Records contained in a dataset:
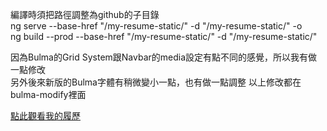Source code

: 編譯時須把路徑調整為github的子目錄  
ng serve --base-href "/my-resume-static/" -d "/my-resume-static/" -o  
ng build --prod --base-href "/my-resume-static/" -d "/my-resume-static/"  
  
因為Bulma的Grid System跟Navbar的media設定有點不同的感覺，所以我有做一點修改  
另外後來新版的Bulma字體有稍微變小一點，也有做一點調整
以上修改都在bulma-modify裡面 
  
[點此觀看我的履歷](https://ao6swind.github.io/my-resume-static)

▶ Directions: Find the line with "另外後來新版的Bulma字體有稍微變小一點，也有做一點調整" in the data above. Restate it and all later lines word for word, ending with the last line.

▶ Result below:
另外後來新版的Bulma字體有稍微變小一點，也有做一點調整
以上修改都在bulma-modify裡面 
  
[點此觀看我的履歷](https://ao6swind.github.io/my-resume-static)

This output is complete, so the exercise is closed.